Exercise:
Scan the lines below for "width" and copy the matches.

Extracted information:
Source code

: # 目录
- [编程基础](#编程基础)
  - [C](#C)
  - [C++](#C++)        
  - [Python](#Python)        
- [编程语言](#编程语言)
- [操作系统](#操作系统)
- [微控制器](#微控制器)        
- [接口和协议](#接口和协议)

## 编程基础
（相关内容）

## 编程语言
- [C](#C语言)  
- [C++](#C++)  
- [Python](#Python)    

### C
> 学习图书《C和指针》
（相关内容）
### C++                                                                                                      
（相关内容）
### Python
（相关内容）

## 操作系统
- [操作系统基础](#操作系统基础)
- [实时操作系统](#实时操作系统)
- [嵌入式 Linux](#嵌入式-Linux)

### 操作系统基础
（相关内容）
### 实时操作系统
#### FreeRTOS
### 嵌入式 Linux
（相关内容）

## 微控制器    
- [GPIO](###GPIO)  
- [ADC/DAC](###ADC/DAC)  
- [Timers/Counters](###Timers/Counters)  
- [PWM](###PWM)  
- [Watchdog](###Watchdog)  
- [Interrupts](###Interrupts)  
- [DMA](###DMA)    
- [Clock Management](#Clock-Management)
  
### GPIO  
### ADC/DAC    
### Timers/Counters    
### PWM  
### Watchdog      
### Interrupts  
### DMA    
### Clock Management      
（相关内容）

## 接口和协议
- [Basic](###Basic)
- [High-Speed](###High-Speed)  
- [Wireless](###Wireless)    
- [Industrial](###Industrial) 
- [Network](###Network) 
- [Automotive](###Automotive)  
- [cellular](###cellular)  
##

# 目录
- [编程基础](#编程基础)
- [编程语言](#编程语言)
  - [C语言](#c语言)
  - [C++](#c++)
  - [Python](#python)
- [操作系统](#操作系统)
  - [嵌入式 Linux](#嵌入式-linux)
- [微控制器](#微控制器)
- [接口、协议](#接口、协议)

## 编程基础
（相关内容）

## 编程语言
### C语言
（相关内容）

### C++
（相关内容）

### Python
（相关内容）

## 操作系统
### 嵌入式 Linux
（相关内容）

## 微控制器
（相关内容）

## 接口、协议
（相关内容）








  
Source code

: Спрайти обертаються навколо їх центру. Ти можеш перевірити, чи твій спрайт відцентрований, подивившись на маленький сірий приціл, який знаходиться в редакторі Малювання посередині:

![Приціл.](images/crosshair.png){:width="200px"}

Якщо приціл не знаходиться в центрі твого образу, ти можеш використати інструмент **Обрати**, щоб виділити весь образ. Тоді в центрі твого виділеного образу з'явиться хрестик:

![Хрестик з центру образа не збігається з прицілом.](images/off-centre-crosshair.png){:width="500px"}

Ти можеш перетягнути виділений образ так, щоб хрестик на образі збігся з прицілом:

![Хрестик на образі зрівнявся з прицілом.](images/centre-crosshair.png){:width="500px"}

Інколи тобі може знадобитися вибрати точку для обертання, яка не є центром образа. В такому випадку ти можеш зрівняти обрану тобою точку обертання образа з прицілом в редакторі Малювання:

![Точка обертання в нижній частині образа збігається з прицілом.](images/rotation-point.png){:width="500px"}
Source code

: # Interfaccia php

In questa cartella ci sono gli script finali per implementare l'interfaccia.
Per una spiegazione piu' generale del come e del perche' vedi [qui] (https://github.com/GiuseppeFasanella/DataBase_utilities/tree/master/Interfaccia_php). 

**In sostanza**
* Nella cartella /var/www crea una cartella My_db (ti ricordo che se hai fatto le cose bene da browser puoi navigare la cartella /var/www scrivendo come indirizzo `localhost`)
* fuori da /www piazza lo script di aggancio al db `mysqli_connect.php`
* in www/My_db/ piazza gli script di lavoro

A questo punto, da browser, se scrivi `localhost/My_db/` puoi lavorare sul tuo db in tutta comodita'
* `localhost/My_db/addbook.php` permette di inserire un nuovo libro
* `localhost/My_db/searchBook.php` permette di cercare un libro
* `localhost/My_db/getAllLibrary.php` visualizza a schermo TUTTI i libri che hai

---

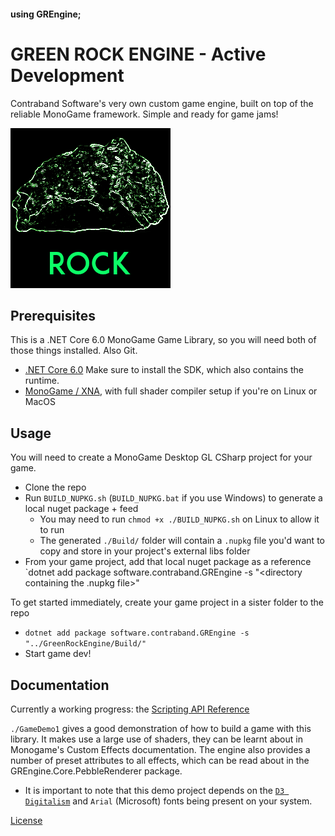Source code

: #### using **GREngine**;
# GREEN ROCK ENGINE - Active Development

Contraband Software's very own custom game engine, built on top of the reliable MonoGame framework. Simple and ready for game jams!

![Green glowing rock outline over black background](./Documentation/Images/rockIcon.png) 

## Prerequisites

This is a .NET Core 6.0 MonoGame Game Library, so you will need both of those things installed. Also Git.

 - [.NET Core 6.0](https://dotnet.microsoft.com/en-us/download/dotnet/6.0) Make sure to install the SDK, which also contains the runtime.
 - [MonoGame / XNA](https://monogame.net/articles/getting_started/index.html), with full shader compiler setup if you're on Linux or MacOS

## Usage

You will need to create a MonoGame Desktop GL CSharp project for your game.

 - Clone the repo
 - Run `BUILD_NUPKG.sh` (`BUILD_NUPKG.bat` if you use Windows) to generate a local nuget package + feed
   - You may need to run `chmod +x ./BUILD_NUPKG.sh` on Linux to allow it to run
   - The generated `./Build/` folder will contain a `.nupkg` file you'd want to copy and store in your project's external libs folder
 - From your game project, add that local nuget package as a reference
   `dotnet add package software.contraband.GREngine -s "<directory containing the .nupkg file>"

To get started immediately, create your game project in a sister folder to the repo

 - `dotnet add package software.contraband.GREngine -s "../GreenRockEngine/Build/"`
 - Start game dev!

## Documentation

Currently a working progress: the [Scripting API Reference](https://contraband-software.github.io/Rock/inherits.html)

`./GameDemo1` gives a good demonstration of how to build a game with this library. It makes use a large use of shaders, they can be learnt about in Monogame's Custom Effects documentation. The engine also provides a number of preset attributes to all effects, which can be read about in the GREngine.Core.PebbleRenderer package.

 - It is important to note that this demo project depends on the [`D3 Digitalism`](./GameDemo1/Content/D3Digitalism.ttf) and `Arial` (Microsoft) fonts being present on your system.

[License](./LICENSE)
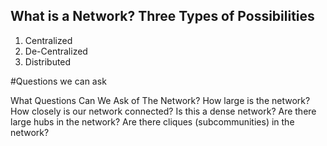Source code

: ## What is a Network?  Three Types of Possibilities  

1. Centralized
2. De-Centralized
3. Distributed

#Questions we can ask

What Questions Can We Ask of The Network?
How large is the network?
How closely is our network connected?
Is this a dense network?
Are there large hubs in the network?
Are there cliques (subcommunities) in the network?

==

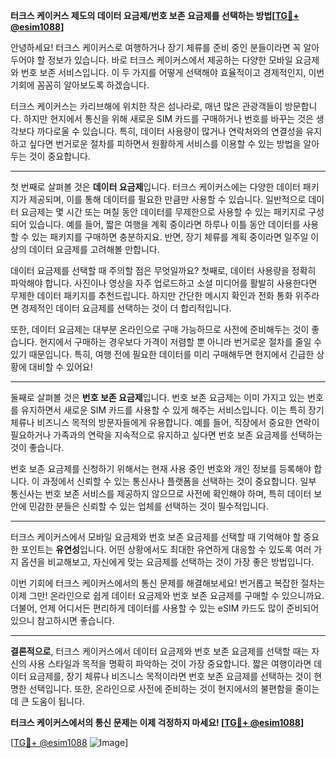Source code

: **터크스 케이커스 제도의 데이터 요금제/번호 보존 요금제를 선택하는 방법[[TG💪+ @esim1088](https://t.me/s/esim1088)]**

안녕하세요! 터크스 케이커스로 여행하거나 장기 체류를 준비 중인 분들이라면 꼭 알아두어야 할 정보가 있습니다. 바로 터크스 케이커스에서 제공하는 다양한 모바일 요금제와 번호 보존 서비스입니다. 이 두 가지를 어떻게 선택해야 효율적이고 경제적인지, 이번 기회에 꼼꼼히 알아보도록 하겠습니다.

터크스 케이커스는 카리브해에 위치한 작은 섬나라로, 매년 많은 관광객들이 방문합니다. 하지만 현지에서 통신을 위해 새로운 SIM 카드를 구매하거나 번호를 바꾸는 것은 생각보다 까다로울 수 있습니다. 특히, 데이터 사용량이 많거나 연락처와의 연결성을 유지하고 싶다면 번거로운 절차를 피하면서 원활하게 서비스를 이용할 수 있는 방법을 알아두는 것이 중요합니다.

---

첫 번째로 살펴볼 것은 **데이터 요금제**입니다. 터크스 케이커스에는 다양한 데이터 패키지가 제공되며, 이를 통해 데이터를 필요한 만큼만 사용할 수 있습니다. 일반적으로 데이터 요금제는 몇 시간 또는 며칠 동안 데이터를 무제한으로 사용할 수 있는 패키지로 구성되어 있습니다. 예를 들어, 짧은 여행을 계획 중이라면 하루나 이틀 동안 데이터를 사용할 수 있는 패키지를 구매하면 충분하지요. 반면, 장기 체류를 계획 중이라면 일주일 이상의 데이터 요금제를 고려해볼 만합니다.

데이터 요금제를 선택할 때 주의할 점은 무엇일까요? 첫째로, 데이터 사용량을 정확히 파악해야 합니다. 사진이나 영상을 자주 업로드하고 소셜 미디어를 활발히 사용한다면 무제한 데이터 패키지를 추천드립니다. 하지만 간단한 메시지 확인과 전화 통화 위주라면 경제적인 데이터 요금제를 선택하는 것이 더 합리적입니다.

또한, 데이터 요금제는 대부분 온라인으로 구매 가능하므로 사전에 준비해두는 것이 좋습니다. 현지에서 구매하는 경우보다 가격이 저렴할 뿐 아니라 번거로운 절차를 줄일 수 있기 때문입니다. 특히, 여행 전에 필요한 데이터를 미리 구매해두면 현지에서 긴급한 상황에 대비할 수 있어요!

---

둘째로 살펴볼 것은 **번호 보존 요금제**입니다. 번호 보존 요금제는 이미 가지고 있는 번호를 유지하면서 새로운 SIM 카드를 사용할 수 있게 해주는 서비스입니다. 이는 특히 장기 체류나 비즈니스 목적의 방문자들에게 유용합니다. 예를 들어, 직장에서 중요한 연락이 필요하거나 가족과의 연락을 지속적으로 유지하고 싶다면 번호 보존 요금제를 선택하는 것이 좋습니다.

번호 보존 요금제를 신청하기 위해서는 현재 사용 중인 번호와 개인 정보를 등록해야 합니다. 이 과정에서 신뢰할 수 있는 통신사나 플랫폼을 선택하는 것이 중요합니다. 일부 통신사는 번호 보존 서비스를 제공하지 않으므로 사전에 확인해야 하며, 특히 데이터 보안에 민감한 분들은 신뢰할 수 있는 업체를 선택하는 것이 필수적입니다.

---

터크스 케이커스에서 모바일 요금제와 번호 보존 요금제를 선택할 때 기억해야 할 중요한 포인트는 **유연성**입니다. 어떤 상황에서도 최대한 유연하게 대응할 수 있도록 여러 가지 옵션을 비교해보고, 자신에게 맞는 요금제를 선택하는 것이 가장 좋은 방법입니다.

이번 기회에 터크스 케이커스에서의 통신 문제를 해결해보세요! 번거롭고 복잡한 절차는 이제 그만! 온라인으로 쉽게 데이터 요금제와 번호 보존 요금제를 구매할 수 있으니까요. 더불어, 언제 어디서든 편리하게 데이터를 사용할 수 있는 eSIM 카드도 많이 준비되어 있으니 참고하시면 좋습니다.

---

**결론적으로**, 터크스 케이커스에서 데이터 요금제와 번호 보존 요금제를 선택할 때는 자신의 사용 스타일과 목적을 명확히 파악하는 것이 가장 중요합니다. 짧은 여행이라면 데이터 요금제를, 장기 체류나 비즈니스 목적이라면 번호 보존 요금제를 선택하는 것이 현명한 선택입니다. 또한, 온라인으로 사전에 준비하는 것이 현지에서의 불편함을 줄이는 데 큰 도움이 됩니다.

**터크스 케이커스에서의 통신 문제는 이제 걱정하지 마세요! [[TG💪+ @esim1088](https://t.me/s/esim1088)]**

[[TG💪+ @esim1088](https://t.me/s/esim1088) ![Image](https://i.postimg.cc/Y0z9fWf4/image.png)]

Solved exercise:
![Приціл.](images/crosshair.png){:width="200px"}
![Хрестик з центру образа не збігається з прицілом.](images/off-centre-crosshair.png){:width="500px"}
![Хрестик на образі зрівнявся з прицілом.](images/centre-crosshair.png){:width="500px"}
![Точка обертання в нижній частині образа збігається з прицілом.](images/rotation-point.png){:width="500px"}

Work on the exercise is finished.